ACTION ITEM
Lines below containing the word "begin" should be copied out.

Stored entries:
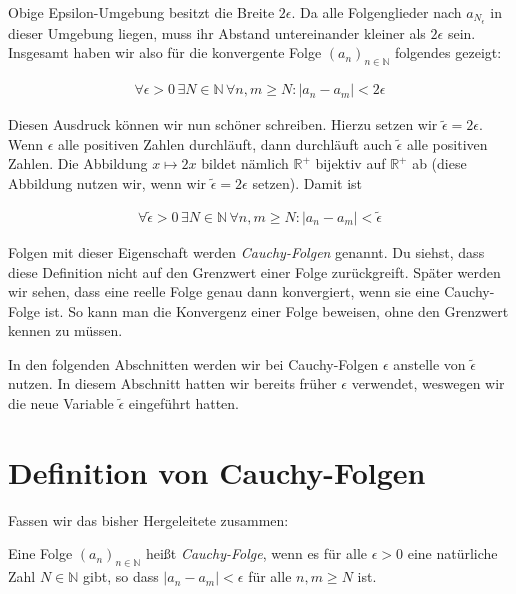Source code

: \documentclass[fontsize=9pt,
               parskip=half-,
               DIV=14,
               listof=chapterentry,
               tocflat]{scrbook}
\begin{document}
Obige Epsilon-Umgebung besitzt die Breite $2\epsilon $. Da alle Folgenglieder nach $a_{N_{\epsilon }}$ in dieser Umgebung liegen, muss ihr Abstand untereinander kleiner als $2\epsilon $ sein. Insgesamt haben wir also für die konvergente Folge $(a_{n})_{n\in \mathbb {N} }$ folgendes gezeigt:

\begin{align*}
\forall \epsilon >0\,\exists N\in \mathbb {N} \,\forall n,m\geq N:|a_{n}-a_{m}|<2\epsilon 
\end{align*}

Diesen Ausdruck können wir nun schöner schreiben. Hierzu setzen wir ${\tilde {\epsilon }}=2\epsilon $. Wenn $\epsilon $ alle positiven Zahlen durchläuft, dann durchläuft auch ${\tilde {\epsilon }}$ alle positiven Zahlen. Die Abbildung $x\mapsto 2x$ bildet nämlich $\mathbb {R} ^{+}$ bijektiv auf $\mathbb {R} ^{+}$ ab (diese Abbildung nutzen wir, wenn wir ${\tilde {\epsilon }}=2\epsilon $ setzen). Damit ist

\begin{align*}
\forall {\tilde {\epsilon }}>0\,\exists N\in \mathbb {N} \,\forall n,m\geq N:|a_{n}-a_{m}|<{\tilde {\epsilon }}
\end{align*}

Folgen mit dieser Eigenschaft werden \emph{Cauchy-Folgen} genannt. Du siehst, dass diese Definition nicht auf den Grenzwert einer Folge zurückgreift. Später werden wir sehen, dass eine reelle Folge genau dann konvergiert, wenn sie eine Cauchy-Folge ist. So kann man die Konvergenz einer Folge beweisen, ohne den Grenzwert kennen zu müssen.

\begin{hint*}
In den folgenden Abschnitten werden wir bei Cauchy-Folgen $\epsilon $ anstelle von ${\tilde {\epsilon }}$ nutzen. In diesem Abschnitt hatten wir bereits früher $\epsilon $ verwendet, weswegen wir die neue Variable ${\tilde {\epsilon }}$ eingeführt hatten.

\end{hint*}

\section{Definition von Cauchy-Folgen}

Fassen wir das bisher Hergeleitete zusammen:

\begin{definition*}
Eine Folge $(a_{n})_{n\in \mathbb {N} }$ heißt \emph{Cauchy-Folge}, wenn es für alle $\epsilon >0$ eine natürliche Zahl $N\in \mathbb {N} $ gibt, so dass $|a_{n}-a_{m}|<\epsilon $ für alle $n,m\geq N$ ist.

\end{definition*}
\end{document}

COMPLETED TASK
\begin{document}
\begin{align*}
\begin{align*}
\begin{hint*}
\begin{definition*}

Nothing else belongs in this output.